Data for this exercise:
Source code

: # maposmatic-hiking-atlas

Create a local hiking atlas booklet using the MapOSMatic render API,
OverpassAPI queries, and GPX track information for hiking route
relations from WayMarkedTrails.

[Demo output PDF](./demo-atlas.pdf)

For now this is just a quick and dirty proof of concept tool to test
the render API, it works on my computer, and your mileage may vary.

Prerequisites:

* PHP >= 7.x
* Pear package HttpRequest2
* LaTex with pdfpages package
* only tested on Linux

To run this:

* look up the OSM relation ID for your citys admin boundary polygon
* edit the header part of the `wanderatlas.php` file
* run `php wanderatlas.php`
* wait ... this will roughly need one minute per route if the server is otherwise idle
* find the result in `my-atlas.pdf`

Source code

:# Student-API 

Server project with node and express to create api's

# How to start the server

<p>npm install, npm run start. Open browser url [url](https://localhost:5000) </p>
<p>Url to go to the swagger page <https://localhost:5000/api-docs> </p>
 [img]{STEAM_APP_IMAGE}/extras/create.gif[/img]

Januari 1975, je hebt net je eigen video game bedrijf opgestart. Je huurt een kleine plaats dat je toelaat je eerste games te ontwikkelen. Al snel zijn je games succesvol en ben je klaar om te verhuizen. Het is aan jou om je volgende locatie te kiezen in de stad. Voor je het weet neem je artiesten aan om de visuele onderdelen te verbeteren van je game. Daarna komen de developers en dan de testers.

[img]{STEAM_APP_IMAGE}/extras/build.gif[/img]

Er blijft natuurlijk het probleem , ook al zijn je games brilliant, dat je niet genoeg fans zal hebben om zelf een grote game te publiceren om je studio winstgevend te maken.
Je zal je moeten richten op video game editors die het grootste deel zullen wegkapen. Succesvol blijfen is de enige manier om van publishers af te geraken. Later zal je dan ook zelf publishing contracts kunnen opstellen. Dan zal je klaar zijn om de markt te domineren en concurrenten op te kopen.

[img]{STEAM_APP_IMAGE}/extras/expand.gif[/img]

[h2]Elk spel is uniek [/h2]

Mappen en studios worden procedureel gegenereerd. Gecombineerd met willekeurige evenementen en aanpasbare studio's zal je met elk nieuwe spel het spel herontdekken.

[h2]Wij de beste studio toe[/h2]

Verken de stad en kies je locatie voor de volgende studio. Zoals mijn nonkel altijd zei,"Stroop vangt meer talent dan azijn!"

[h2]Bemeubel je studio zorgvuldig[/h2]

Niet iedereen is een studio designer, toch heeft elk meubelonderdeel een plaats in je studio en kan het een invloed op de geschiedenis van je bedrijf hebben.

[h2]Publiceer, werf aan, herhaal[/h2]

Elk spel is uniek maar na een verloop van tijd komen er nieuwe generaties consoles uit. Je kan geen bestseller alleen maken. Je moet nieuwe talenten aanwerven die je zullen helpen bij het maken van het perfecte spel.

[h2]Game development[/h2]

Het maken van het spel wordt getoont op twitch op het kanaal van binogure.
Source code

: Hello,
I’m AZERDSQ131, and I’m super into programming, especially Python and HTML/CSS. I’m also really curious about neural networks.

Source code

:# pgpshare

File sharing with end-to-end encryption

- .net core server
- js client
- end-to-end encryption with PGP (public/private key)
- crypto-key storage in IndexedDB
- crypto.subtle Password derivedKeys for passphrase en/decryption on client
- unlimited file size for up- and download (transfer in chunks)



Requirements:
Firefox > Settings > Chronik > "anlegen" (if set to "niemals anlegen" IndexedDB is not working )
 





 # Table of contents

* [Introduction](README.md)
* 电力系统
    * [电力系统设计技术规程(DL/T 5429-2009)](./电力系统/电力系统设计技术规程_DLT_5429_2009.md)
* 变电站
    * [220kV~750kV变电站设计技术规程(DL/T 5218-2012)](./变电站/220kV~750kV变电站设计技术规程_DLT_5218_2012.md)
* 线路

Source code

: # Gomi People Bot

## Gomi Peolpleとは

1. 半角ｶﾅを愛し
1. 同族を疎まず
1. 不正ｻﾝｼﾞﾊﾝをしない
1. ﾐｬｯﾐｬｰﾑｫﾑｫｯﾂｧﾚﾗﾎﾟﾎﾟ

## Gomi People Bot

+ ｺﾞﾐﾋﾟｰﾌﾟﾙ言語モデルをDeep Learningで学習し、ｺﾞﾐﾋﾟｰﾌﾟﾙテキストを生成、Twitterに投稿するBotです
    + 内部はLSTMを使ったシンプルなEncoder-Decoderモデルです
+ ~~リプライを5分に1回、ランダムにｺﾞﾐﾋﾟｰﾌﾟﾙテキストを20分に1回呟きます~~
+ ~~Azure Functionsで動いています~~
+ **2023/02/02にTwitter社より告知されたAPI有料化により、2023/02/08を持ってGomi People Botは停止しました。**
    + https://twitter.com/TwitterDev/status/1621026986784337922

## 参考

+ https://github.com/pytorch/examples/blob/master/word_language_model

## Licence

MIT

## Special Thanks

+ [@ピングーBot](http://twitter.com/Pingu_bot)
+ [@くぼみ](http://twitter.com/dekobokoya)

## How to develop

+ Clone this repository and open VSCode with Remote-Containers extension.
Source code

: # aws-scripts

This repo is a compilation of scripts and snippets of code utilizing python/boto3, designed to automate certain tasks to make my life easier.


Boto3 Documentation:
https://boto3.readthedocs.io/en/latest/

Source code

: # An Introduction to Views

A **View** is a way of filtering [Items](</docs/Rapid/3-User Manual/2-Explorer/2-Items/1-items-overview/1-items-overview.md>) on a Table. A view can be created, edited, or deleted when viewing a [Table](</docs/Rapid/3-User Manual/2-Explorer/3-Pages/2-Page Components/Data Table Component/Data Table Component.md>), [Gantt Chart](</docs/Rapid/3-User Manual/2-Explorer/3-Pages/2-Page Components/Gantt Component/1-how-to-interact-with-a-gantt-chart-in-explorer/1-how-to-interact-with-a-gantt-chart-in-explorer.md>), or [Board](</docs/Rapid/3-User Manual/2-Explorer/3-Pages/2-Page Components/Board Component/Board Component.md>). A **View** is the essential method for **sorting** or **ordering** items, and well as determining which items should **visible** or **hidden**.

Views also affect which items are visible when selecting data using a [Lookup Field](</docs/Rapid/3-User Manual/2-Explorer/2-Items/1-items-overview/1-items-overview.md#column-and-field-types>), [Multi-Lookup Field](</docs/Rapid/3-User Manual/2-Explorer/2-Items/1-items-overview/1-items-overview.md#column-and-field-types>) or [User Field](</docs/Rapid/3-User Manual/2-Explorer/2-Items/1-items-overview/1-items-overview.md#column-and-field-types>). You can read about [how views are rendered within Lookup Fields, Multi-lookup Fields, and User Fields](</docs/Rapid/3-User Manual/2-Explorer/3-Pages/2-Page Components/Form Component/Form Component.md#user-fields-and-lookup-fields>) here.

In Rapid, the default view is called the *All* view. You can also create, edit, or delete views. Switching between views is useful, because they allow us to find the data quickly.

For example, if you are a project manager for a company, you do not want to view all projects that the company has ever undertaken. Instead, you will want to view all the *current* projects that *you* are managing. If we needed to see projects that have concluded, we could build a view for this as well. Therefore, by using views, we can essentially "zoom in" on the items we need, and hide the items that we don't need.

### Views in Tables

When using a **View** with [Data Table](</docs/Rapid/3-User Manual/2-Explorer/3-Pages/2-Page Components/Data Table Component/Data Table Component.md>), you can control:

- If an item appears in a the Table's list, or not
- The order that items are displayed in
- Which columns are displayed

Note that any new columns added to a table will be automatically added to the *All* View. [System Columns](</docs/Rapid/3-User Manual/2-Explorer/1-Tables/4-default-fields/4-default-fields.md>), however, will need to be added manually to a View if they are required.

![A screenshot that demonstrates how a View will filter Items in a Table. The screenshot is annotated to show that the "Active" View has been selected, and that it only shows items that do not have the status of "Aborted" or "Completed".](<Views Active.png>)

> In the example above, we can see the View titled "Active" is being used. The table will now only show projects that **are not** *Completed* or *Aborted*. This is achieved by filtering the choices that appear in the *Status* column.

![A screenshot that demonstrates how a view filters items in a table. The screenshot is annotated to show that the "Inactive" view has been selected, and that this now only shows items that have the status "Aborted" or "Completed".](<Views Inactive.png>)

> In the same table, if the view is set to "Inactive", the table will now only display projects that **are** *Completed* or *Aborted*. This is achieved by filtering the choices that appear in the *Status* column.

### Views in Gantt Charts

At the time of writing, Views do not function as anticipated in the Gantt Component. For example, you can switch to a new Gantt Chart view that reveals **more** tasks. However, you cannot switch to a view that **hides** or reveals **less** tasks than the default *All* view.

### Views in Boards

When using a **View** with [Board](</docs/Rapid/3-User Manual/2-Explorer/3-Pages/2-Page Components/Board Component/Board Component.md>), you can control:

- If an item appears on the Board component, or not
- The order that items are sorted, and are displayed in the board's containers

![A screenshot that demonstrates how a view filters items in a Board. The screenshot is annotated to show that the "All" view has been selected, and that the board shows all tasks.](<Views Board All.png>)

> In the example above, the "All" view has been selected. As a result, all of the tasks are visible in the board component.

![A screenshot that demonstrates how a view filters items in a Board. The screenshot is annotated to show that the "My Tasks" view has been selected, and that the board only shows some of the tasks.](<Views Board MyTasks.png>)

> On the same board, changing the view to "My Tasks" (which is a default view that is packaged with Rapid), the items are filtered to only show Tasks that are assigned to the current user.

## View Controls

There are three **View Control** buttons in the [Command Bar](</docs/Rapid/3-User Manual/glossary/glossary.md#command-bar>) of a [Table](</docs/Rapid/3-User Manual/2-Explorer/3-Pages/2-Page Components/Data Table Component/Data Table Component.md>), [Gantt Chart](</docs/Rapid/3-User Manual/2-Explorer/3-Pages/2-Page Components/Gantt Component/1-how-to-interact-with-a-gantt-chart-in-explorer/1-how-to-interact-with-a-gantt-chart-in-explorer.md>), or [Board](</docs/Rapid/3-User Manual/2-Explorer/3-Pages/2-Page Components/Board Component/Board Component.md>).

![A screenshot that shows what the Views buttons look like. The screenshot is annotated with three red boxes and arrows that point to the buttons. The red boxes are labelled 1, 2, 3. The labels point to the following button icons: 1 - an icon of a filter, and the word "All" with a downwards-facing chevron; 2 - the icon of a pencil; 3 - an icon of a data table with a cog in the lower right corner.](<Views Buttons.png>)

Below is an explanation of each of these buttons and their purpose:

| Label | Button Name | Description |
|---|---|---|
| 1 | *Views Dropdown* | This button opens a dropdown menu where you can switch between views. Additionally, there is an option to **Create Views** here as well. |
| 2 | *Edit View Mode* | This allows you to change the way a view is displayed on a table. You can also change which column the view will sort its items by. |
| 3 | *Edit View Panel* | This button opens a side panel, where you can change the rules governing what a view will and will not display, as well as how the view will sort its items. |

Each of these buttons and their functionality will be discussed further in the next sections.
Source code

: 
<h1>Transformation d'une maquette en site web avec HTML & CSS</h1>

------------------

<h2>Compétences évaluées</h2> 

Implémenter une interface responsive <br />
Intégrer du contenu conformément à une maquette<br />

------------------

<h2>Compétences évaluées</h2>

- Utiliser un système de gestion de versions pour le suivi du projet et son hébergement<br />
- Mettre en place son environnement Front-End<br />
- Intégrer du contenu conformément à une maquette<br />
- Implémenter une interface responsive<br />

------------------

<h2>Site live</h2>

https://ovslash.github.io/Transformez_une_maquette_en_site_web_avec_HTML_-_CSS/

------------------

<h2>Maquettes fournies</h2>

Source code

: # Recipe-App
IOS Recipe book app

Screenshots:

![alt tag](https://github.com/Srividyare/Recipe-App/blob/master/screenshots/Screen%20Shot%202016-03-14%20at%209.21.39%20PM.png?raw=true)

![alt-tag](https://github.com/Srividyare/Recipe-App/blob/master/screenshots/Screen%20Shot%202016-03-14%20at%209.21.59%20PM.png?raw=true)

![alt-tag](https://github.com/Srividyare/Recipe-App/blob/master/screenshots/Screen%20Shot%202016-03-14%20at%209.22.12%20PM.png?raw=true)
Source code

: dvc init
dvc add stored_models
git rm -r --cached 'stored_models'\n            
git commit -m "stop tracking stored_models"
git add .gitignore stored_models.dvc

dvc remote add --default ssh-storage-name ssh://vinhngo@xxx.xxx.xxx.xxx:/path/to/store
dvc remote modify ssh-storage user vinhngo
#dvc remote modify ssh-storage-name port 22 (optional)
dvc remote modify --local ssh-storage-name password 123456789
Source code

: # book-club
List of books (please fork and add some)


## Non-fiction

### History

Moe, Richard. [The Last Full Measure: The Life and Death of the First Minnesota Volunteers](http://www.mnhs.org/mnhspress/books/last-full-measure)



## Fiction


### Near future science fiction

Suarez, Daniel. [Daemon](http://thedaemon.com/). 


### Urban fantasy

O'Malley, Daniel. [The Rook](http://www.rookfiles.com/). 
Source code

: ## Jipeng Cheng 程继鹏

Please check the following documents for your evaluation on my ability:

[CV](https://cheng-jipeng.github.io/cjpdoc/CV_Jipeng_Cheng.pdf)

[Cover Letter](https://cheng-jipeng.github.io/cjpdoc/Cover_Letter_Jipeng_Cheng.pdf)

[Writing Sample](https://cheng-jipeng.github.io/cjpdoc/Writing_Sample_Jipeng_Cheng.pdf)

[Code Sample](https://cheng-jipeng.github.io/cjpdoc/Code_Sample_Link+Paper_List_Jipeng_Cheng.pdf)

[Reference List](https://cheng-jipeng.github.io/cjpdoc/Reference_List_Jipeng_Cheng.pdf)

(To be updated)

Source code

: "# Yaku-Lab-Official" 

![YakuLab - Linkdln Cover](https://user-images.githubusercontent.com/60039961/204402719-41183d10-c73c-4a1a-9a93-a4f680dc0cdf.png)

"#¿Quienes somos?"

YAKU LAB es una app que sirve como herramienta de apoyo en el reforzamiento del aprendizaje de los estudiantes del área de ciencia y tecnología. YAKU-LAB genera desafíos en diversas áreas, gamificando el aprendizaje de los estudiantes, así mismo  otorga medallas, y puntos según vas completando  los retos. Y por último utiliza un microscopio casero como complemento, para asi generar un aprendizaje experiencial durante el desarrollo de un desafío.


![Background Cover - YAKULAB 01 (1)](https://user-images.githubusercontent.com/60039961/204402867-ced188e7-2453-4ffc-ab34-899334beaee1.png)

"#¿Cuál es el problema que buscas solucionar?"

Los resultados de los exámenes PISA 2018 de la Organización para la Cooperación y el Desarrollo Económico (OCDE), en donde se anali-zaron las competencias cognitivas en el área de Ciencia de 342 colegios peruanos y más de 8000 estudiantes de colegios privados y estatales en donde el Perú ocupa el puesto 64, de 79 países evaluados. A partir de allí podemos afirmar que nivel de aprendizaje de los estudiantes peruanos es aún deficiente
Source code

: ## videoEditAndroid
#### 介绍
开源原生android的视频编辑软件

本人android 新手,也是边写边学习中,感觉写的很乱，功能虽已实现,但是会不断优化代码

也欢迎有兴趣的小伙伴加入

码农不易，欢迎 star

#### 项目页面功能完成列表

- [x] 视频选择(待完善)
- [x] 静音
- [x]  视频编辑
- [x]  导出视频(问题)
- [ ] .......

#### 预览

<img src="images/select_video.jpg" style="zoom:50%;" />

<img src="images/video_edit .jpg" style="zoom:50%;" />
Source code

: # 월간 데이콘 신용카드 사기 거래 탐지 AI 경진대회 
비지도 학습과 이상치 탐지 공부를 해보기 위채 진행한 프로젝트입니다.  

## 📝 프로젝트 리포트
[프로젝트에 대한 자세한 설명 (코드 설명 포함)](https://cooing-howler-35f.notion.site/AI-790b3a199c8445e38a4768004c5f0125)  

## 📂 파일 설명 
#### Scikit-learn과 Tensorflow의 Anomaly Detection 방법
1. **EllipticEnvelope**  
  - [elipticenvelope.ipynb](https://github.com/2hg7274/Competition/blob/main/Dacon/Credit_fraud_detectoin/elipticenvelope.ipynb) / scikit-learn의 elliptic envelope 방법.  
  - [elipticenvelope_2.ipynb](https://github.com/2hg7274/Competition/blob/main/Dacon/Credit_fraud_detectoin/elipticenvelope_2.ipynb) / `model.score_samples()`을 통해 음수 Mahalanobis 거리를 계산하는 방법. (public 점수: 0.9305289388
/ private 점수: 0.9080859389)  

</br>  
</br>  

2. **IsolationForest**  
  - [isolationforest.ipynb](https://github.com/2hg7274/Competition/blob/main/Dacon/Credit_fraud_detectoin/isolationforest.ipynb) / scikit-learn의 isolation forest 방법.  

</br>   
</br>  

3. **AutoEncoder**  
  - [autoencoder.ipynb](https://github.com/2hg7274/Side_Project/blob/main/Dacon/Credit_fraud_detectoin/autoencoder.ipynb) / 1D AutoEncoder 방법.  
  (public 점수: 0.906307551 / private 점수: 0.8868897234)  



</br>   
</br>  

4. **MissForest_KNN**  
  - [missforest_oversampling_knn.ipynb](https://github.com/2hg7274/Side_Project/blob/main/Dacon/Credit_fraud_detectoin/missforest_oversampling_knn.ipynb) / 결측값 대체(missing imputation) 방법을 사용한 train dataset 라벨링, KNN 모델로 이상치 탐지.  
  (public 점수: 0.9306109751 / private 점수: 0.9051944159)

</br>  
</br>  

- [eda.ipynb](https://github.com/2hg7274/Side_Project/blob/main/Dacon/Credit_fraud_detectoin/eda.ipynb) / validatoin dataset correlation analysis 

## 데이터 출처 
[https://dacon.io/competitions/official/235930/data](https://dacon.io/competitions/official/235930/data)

Exercise directions:
Show each line in the listing above that has "Daniel".

Reply:
Suarez, Daniel. [Daemon](http://thedaemon.com/). 
O'Malley, Daniel. [The Rook](http://www.rookfiles.com/). 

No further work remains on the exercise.